- [Exercise directions]
When counting, include every line of the data that holds "across", then state the total alone.

- [Source records]
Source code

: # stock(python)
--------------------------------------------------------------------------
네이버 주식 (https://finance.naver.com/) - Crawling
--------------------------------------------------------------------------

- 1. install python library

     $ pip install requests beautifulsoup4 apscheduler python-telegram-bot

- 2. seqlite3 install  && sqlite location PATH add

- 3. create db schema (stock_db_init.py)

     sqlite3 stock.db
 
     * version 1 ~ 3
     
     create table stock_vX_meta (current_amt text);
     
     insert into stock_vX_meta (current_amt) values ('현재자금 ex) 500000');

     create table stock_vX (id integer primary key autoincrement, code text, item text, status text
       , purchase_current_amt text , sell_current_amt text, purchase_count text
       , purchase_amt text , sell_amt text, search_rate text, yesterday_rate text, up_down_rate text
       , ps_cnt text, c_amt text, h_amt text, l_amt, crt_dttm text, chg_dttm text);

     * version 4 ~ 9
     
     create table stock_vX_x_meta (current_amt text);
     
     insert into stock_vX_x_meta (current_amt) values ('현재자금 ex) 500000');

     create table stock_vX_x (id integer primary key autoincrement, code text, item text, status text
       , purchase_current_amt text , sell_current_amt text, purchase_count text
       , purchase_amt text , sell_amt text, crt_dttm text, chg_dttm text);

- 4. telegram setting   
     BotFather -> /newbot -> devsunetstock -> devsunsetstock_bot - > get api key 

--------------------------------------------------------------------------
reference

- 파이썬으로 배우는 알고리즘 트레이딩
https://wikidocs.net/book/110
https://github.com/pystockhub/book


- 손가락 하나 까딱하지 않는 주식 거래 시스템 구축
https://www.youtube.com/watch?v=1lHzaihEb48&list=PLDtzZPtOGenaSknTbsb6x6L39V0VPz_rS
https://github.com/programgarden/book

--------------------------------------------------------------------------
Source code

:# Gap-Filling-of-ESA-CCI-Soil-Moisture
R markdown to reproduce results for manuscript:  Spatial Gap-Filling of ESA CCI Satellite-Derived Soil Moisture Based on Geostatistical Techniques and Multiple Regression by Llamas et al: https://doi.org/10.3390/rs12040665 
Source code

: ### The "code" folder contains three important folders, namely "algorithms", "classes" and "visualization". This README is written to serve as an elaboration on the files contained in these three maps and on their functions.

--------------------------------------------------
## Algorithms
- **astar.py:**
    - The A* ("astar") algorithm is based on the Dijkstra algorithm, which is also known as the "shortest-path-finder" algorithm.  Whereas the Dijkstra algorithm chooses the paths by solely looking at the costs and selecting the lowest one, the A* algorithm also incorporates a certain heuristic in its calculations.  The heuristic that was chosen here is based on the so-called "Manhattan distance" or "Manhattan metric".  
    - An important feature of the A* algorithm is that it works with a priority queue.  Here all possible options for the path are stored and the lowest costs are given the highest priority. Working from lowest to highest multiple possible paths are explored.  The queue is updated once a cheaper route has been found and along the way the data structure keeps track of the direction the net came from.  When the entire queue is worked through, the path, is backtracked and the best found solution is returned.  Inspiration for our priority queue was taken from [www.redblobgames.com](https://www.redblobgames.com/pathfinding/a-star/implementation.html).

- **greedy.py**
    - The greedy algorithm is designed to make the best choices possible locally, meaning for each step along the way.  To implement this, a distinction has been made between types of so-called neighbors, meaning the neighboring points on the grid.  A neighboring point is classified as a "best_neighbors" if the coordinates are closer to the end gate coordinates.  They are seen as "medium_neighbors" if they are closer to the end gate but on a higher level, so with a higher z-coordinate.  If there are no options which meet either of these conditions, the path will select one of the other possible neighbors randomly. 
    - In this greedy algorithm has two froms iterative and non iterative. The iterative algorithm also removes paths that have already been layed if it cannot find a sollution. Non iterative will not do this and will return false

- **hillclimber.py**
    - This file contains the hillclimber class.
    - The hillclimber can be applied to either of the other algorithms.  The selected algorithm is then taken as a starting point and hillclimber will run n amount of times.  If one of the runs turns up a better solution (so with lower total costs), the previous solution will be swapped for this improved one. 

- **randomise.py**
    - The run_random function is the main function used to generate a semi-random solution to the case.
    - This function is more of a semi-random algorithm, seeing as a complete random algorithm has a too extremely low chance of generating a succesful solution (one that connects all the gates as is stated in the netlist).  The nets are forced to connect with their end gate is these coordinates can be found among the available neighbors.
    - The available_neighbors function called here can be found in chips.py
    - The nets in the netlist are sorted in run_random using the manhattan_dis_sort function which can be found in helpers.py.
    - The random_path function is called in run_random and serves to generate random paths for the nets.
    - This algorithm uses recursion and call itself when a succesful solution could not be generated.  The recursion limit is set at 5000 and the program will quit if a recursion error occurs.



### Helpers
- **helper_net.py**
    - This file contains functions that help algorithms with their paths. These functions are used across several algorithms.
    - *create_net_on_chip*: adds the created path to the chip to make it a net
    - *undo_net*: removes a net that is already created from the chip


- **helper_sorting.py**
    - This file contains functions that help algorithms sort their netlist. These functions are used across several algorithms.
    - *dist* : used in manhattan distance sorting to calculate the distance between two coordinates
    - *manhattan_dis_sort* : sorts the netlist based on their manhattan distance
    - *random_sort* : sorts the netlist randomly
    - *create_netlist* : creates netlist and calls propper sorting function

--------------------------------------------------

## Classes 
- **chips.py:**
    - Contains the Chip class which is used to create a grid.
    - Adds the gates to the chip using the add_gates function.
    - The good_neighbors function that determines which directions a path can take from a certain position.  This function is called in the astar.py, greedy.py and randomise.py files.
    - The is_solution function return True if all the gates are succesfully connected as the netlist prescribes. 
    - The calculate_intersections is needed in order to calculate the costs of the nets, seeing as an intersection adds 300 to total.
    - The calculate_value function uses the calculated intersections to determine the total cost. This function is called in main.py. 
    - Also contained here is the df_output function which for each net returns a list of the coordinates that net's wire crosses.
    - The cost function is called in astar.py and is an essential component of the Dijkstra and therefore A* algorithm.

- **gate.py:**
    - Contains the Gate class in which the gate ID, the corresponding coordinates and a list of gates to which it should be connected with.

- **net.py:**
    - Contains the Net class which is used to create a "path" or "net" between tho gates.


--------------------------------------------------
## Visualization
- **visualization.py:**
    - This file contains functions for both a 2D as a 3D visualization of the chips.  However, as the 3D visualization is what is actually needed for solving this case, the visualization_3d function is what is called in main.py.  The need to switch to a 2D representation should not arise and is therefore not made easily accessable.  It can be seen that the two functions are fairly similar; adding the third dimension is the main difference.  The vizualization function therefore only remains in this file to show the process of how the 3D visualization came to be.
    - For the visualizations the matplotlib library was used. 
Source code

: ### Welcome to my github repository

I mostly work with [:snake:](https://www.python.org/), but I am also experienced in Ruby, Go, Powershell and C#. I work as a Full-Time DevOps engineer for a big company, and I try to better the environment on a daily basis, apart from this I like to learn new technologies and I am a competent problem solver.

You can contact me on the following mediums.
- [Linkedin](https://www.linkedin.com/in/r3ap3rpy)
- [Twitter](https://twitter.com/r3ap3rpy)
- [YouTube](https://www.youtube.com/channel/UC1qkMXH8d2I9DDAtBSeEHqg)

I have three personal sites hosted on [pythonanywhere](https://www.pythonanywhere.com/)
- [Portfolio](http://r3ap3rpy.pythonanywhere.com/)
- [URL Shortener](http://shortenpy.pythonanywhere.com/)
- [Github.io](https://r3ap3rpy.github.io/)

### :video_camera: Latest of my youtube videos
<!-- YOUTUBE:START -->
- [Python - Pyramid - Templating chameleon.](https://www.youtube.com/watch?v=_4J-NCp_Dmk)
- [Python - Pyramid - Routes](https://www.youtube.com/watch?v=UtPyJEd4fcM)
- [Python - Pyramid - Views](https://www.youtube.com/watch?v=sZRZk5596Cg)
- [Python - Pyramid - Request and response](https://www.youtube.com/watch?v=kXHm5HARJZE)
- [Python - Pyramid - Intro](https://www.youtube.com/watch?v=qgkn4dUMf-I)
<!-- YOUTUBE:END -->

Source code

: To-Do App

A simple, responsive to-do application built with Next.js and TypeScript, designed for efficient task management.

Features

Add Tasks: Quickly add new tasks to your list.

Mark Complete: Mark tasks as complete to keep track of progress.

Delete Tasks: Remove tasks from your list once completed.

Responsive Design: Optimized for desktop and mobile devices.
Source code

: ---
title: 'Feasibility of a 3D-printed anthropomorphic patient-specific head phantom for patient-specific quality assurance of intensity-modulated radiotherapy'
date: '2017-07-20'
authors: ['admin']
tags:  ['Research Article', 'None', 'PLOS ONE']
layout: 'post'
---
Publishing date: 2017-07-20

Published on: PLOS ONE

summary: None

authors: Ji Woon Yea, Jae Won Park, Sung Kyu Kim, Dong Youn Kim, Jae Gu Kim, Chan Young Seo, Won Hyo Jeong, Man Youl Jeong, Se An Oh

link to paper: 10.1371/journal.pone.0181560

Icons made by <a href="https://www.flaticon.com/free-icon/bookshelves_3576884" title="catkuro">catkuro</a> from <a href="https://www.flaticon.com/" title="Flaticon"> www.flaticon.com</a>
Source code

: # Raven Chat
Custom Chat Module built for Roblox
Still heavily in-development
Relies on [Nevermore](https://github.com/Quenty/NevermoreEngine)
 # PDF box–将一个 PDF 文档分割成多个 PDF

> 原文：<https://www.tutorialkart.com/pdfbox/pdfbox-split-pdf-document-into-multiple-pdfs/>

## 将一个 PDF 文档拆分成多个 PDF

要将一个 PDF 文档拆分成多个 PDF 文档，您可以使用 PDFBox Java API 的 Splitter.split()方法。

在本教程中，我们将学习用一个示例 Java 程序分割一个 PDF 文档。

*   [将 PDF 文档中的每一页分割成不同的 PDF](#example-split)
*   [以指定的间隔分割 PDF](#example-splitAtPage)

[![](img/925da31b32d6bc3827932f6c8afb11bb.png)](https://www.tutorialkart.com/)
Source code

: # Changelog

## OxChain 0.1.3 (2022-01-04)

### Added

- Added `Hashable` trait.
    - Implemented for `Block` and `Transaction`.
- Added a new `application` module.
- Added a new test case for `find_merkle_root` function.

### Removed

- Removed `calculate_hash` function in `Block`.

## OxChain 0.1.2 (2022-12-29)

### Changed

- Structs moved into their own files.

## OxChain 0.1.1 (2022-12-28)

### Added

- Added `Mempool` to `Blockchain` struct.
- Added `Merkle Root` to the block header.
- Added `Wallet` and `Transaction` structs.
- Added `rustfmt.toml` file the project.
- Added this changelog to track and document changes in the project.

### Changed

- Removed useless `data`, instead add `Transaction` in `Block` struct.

- [Task result]
2